───── Entries provided

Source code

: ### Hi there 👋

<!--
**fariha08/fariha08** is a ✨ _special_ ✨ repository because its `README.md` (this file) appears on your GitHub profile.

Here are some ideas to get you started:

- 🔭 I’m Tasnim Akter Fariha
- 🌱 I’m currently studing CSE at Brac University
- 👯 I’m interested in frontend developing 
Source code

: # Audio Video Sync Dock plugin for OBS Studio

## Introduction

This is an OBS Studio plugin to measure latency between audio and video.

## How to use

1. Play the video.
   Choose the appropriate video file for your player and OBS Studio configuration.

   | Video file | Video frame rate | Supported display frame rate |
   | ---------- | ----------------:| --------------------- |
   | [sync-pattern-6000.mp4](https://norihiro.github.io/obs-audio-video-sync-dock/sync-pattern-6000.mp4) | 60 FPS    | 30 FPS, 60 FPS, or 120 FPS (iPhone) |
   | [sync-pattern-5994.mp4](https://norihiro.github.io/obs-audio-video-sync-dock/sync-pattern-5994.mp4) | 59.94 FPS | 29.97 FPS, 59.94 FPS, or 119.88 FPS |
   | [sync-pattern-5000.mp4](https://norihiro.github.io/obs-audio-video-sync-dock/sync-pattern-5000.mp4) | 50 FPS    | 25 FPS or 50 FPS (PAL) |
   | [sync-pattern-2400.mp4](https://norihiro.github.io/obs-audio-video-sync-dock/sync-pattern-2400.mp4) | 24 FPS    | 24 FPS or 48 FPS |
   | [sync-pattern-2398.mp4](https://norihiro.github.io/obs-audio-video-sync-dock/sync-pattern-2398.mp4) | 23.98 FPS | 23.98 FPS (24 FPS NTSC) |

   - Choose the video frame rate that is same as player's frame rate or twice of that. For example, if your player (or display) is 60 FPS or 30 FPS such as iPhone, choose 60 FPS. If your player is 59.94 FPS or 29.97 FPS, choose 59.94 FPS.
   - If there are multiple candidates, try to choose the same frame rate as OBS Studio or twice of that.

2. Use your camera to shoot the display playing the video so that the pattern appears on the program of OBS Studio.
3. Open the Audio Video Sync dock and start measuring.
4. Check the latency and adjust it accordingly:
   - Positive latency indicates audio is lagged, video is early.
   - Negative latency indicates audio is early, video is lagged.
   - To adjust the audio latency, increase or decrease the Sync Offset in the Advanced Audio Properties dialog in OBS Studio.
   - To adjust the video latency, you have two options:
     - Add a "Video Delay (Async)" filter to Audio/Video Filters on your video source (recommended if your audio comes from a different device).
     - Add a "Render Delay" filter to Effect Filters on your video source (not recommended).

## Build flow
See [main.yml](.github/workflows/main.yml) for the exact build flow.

──────────

* Work item *
Filter the records, keeping only lines that contain "frame", and show those lines.

* Solved exercise *
   | Video file | Video frame rate | Supported display frame rate |
   - Choose the video frame rate that is same as player's frame rate or twice of that. For example, if your player (or display) is 60 FPS or 30 FPS such as iPhone, choose 60 FPS. If your player is 59.94 FPS or 29.97 FPS, choose 59.94 FPS.
   - If there are multiple candidates, try to choose the same frame rate as OBS Studio or twice of that.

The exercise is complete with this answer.